> Thanks. I got lots to learn about perl, thinking
> for the 2 hours I was trying to solve my issue
> with chomp and split. I have began disecting your
> reponse to learn from it. One question, the last
> print statement:
> 
> print $_ . "\n";

since ($Jonathan eq "Fool") {
  Opps... I've abondoned my common sense and
  Perl knowledge to give you something erroneous.
  This thinking about being safe applies to regex's
  but not print.
}

> what is the significance of the .  ?  when I
> remove it nothing is displayed

On the shebang, make sure you have:

#!perl -w

as otherwise you won't get your warnings.

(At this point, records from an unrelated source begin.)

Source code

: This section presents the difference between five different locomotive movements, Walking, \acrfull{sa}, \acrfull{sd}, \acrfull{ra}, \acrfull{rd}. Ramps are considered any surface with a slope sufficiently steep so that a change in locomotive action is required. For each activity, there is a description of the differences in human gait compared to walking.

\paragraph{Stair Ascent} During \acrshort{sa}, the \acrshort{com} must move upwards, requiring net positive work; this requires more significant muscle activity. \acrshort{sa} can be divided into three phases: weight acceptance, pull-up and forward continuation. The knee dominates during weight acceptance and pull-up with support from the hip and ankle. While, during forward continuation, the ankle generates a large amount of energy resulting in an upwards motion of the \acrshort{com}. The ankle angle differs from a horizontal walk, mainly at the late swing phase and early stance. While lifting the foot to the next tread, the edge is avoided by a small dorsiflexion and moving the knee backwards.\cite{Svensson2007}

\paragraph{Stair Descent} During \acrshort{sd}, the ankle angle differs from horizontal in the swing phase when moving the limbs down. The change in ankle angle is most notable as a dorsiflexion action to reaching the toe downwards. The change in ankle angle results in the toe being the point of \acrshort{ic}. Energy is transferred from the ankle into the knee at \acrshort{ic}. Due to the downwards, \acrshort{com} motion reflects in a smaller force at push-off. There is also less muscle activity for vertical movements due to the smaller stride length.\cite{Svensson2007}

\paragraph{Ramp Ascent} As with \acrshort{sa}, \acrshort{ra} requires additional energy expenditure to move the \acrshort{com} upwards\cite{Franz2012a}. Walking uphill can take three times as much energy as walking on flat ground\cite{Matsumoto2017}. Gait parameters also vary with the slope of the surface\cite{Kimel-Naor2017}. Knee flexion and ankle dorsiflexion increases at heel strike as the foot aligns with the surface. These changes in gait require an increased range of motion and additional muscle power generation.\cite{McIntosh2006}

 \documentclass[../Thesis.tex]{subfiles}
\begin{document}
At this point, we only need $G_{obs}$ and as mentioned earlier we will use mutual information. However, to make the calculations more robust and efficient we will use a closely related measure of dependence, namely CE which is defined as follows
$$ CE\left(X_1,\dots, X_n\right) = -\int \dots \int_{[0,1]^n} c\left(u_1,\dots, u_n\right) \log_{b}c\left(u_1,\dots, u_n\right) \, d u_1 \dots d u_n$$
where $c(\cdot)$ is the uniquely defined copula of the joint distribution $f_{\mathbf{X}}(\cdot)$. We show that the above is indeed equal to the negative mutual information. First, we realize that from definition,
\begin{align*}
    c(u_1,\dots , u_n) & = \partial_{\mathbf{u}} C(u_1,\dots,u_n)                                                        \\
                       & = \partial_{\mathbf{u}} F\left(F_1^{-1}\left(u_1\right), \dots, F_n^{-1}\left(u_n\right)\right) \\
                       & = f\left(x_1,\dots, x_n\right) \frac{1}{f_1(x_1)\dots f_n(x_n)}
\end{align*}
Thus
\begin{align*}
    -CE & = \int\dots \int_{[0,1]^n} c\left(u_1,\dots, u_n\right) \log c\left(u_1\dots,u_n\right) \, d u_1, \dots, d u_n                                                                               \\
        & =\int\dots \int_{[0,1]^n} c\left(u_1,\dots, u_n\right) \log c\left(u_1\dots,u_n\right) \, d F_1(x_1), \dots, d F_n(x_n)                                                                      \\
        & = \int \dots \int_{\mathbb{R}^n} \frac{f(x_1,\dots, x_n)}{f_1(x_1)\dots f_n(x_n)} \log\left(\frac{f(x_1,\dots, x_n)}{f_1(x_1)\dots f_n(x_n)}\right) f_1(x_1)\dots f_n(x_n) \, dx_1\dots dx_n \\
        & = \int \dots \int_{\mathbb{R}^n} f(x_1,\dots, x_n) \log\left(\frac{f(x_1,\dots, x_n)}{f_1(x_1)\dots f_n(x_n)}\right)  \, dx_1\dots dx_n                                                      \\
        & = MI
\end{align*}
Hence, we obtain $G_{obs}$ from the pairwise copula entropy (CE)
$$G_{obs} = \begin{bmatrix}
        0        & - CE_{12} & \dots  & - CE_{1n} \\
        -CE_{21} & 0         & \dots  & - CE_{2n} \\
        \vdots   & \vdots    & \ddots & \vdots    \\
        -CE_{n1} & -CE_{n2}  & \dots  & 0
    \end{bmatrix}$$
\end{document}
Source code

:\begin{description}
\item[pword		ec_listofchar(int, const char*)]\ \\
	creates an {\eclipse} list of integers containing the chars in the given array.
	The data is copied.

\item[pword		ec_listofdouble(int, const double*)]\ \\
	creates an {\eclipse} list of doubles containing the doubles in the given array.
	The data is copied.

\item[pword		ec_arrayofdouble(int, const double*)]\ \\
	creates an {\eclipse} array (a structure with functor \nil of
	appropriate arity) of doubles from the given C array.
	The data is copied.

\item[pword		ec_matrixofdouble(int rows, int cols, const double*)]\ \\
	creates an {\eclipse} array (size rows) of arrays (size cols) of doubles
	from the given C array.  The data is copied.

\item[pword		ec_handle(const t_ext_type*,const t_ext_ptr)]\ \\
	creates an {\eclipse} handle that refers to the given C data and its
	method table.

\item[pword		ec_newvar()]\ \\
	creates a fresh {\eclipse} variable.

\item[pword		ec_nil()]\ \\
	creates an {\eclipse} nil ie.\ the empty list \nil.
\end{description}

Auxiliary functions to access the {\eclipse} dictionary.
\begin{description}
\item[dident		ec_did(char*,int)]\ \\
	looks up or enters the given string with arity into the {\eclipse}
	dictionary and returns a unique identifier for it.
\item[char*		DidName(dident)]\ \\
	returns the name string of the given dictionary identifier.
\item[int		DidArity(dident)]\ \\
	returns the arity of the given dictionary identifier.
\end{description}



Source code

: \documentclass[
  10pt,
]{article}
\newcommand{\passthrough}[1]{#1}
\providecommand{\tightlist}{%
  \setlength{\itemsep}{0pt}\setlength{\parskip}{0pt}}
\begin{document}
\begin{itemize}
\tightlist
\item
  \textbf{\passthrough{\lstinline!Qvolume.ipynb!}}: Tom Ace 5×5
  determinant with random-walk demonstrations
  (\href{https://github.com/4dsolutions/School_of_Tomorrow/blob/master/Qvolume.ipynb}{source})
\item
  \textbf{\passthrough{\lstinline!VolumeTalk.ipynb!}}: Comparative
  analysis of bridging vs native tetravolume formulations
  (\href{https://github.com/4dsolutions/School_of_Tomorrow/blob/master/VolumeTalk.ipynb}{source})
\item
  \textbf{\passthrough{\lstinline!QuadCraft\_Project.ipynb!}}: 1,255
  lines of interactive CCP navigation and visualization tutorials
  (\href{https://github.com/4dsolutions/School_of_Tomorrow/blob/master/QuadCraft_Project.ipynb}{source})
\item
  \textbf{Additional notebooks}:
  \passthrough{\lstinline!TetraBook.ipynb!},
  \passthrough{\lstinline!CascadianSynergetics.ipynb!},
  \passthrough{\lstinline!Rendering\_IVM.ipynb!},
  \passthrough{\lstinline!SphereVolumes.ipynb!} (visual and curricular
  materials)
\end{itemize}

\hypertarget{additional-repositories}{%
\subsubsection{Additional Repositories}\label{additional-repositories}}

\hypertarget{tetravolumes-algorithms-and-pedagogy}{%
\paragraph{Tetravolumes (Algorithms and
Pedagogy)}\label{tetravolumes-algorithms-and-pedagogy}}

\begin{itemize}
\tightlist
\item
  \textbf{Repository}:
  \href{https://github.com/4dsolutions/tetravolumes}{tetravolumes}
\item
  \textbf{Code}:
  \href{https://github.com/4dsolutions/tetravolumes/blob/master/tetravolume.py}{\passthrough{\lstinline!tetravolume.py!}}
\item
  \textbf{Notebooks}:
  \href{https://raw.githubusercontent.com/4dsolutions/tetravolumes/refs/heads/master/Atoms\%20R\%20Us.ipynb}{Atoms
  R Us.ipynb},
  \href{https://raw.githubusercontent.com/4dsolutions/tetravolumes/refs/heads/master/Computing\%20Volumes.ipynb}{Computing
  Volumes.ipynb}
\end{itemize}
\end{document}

The . means concatonate, that is, join strings
together.

If you had:

my $Boy  = "Jack";
my $Girl = "Gill";

my $sentence = $boy . " and " . $Girl . " went up " .
               "the hill to fetch a pail of water\n";

print $sentence;

Of course in this instance you can place that in
double quotes, but occasionally this way is more
appropriate.

Since we are talking about . , you might also be
interested in join:

my $sentence = join " ", $Boy, 'and', $Girl, 'went up',
                    "the hill to fetch a pail of water\n"

which just takes an array, and joins it together using
the first string - which I gave as a single space.